SparseMarkovGPPrior is the inducing-time-grid analogue of MarkovGPPrior. It wraps any SDEKernel and a sorted inducing grid Z of length M, exposing the standard SVGP building blocks $(K_{ZZ}, K_{xZ}, \mathrm{diag}\,K_{xx})$ derived from the SDE autocovariance $k(\tau) = H \exp(F\tau) P_\infty H^\top$ .

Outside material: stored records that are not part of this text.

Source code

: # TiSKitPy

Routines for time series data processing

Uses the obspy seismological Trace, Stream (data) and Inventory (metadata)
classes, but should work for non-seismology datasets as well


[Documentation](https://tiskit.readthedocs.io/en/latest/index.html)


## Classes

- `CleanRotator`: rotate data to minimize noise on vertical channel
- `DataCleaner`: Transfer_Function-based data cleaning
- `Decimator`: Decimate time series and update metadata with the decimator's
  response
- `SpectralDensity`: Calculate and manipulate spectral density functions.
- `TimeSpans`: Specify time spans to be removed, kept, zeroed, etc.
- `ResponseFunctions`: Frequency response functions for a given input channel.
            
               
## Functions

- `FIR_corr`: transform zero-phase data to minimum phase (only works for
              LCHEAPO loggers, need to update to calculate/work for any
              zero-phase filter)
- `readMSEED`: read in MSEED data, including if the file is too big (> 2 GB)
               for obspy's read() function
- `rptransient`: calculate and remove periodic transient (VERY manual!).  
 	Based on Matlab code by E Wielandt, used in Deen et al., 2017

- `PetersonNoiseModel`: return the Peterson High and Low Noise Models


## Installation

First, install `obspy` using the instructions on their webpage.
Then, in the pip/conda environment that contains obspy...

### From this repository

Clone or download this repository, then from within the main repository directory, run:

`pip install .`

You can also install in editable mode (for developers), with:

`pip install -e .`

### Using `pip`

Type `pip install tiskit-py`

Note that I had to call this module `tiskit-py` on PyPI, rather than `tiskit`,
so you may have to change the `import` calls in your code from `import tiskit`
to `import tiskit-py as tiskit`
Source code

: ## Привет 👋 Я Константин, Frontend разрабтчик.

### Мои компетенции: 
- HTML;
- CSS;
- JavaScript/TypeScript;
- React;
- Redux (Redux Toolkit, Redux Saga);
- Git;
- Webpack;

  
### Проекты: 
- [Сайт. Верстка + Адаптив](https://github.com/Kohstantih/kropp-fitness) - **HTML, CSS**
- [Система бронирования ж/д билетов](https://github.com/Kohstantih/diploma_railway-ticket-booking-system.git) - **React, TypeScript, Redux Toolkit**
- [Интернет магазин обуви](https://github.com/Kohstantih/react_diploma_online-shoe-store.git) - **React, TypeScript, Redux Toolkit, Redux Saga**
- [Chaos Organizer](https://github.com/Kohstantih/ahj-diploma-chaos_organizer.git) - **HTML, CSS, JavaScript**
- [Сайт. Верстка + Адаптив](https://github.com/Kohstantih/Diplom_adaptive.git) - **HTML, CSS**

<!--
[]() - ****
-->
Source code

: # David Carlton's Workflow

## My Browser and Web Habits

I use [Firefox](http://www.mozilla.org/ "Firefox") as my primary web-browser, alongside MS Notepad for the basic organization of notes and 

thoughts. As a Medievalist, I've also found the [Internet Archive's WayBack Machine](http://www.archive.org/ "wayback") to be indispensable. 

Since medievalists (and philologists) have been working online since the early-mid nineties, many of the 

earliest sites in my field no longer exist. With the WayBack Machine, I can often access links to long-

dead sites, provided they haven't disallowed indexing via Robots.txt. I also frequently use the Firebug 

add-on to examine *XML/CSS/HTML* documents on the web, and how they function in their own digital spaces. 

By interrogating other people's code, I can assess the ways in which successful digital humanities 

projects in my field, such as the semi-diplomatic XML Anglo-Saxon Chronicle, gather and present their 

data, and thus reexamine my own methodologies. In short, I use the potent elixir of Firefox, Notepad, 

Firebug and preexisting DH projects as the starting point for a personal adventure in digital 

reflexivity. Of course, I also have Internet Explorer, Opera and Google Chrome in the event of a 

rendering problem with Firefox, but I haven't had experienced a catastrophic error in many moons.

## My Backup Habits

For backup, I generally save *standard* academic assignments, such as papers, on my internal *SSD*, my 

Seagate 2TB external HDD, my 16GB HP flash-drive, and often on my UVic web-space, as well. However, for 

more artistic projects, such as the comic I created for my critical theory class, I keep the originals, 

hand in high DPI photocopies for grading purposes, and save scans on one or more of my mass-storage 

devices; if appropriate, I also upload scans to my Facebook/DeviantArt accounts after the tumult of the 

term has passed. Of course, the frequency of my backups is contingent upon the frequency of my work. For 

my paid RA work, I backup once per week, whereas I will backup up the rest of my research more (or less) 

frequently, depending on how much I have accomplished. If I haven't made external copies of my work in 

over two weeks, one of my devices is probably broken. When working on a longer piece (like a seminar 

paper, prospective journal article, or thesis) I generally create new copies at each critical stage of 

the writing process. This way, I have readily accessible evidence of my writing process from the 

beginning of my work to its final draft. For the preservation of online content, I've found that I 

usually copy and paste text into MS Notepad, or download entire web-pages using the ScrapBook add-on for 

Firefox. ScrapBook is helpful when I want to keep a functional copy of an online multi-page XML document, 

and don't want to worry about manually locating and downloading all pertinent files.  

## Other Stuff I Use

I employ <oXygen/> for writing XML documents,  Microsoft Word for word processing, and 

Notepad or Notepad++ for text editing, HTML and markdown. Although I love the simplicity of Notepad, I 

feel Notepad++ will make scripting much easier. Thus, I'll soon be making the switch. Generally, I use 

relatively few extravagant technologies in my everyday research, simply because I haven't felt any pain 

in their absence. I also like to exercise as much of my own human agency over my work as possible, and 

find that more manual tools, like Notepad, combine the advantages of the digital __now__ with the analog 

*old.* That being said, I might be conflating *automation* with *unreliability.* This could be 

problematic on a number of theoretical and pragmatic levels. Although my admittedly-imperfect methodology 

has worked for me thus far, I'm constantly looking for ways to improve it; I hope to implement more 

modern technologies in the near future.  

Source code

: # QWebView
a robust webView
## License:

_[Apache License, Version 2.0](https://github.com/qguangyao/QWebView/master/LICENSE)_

Because the predictive-block contract matches the dense SparseGPPrior, the existing variational guides (FullRankGuide, MeanFieldGuide, WhitenedGuide) plug straight in. The sparse_markov_elbo function delivers a Gaussian-likelihood closed-form ELBO and accepts a gaussx integrator for non-conjugate likelihoods.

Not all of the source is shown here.